__TO DO__.
As an exercise, copy out the entries exactly as written.

Collected data
________________________
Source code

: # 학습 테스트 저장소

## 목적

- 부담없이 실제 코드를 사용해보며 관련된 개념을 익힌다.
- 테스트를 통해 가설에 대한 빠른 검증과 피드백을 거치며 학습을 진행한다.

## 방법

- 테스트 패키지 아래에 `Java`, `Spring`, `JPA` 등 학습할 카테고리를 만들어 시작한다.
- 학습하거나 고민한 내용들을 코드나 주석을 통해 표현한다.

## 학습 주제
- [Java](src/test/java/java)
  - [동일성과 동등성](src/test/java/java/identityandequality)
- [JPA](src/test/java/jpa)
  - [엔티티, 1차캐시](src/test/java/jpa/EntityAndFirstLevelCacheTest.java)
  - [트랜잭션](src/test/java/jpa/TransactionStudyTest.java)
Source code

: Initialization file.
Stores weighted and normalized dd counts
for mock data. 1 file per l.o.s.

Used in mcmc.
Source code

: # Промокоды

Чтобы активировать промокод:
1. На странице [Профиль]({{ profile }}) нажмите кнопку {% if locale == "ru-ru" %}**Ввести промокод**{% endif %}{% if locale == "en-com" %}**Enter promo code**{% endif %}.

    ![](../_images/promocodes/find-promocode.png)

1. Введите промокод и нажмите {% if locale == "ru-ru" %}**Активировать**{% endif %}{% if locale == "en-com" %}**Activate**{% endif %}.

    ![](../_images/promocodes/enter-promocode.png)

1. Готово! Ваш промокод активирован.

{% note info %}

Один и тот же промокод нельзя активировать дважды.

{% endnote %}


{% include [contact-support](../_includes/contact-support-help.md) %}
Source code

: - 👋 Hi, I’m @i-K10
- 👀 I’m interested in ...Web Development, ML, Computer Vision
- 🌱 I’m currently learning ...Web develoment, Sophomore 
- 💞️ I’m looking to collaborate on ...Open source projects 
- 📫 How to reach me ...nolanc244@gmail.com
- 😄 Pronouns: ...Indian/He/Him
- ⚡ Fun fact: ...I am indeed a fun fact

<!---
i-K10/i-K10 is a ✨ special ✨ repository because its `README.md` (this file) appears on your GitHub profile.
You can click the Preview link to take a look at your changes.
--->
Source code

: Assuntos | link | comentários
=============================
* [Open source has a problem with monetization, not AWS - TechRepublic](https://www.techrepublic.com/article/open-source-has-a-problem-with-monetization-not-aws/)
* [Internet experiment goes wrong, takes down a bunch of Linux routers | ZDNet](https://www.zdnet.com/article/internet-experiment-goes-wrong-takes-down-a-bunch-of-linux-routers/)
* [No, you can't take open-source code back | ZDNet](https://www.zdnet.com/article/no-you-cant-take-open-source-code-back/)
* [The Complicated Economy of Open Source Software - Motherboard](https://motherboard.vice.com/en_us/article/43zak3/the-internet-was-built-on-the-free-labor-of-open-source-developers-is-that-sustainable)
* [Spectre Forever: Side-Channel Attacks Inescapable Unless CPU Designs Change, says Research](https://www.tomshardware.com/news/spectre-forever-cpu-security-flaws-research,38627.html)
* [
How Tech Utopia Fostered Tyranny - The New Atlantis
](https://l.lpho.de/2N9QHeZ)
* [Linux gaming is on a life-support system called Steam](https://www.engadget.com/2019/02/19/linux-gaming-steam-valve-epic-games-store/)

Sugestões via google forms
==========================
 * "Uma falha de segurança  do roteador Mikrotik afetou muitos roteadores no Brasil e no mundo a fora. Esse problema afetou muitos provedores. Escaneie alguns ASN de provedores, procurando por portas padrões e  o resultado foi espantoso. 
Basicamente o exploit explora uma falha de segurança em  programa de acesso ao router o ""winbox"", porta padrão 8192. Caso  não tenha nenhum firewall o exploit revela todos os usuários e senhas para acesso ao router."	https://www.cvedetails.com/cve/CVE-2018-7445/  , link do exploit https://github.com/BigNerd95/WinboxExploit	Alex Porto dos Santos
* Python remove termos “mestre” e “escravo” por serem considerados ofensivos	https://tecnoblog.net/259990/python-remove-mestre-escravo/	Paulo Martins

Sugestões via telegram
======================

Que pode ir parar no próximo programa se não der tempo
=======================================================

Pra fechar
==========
________________________
__TASK OUTPUT__.
Source code

: # 학습 테스트 저장소

## 목적

- 부담없이 실제 코드를 사용해보며 관련된 개념을 익힌다.
- 테스트를 통해 가설에 대한 빠른 검증과 피드백을 거치며 학습을 진행한다.

## 방법

- 테스트 패키지 아래에 `Java`, `Spring`, `JPA` 등 학습할 카테고리를 만들어 시작한다.
- 학습하거나 고민한 내용들을 코드나 주석을 통해 표현한다.

## 학습 주제
- [Java](src/test/java/java)
  - [동일성과 동등성](src/test/java/java/identityandequality)
- [JPA](src/test/java/jpa)
  - [엔티티, 1차캐시](src/test/java/jpa/EntityAndFirstLevelCacheTest.java)
  - [트랜잭션](src/test/java/jpa/TransactionStudyTest.java)
Source code

: Initialization file.
Stores weighted and normalized dd counts
for mock data. 1 file per l.o.s.

Used in mcmc.
Source code

: # Промокоды

Чтобы активировать промокод:
1. На странице [Профиль]({{ profile }}) нажмите кнопку {% if locale == "ru-ru" %}**Ввести промокод**{% endif %}{% if locale == "en-com" %}**Enter promo code**{% endif %}.

    ![](../_images/promocodes/find-promocode.png)

1. Введите промокод и нажмите {% if locale == "ru-ru" %}**Активировать**{% endif %}{% if locale == "en-com" %}**Activate**{% endif %}.

    ![](../_images/promocodes/enter-promocode.png)

1. Готово! Ваш промокод активирован.

{% note info %}

Один и тот же промокод нельзя активировать дважды.

{% endnote %}


{% include [contact-support](../_includes/contact-support-help.md) %}
Source code

: - 👋 Hi, I’m @i-K10
- 👀 I’m interested in ...Web Development, ML, Computer Vision
- 🌱 I’m currently learning ...Web develoment, Sophomore 
- 💞️ I’m looking to collaborate on ...Open source projects 
- 📫 How to reach me ...nolanc244@gmail.com
- 😄 Pronouns: ...Indian/He/Him
- ⚡ Fun fact: ...I am indeed a fun fact

<!---
i-K10/i-K10 is a ✨ special ✨ repository because its `README.md` (this file) appears on your GitHub profile.
You can click the Preview link to take a look at your changes.
--->
Source code

: Assuntos | link | comentários
=============================
* [Open source has a problem with monetization, not AWS - TechRepublic](https://www.techrepublic.com/article/open-source-has-a-problem-with-monetization-not-aws/)
* [Internet experiment goes wrong, takes down a bunch of Linux routers | ZDNet](https://www.zdnet.com/article/internet-experiment-goes-wrong-takes-down-a-bunch-of-linux-routers/)
* [No, you can't take open-source code back | ZDNet](https://www.zdnet.com/article/no-you-cant-take-open-source-code-back/)
* [The Complicated Economy of Open Source Software - Motherboard](https://motherboard.vice.com/en_us/article/43zak3/the-internet-was-built-on-the-free-labor-of-open-source-developers-is-that-sustainable)
* [Spectre Forever: Side-Channel Attacks Inescapable Unless CPU Designs Change, says Research](https://www.tomshardware.com/news/spectre-forever-cpu-security-flaws-research,38627.html)
* [
How Tech Utopia Fostered Tyranny - The New Atlantis
](https://l.lpho.de/2N9QHeZ)
* [Linux gaming is on a life-support system called Steam](https://www.engadget.com/2019/02/19/linux-gaming-steam-valve-epic-games-store/)

Sugestões via google forms
==========================
 * "Uma falha de segurança  do roteador Mikrotik afetou muitos roteadores no Brasil e no mundo a fora. Esse problema afetou muitos provedores. Escaneie alguns ASN de provedores, procurando por portas padrões e  o resultado foi espantoso. 
Basicamente o exploit explora uma falha de segurança em  programa de acesso ao router o ""winbox"", porta padrão 8192. Caso  não tenha nenhum firewall o exploit revela todos os usuários e senhas para acesso ao router."	https://www.cvedetails.com/cve/CVE-2018-7445/  , link do exploit https://github.com/BigNerd95/WinboxExploit	Alex Porto dos Santos
* Python remove termos “mestre” e “escravo” por serem considerados ofensivos	https://tecnoblog.net/259990/python-remove-mestre-escravo/	Paulo Martins

Sugestões via telegram
======================

Que pode ir parar no próximo programa se não der tempo
=======================================================

Pra fechar
==========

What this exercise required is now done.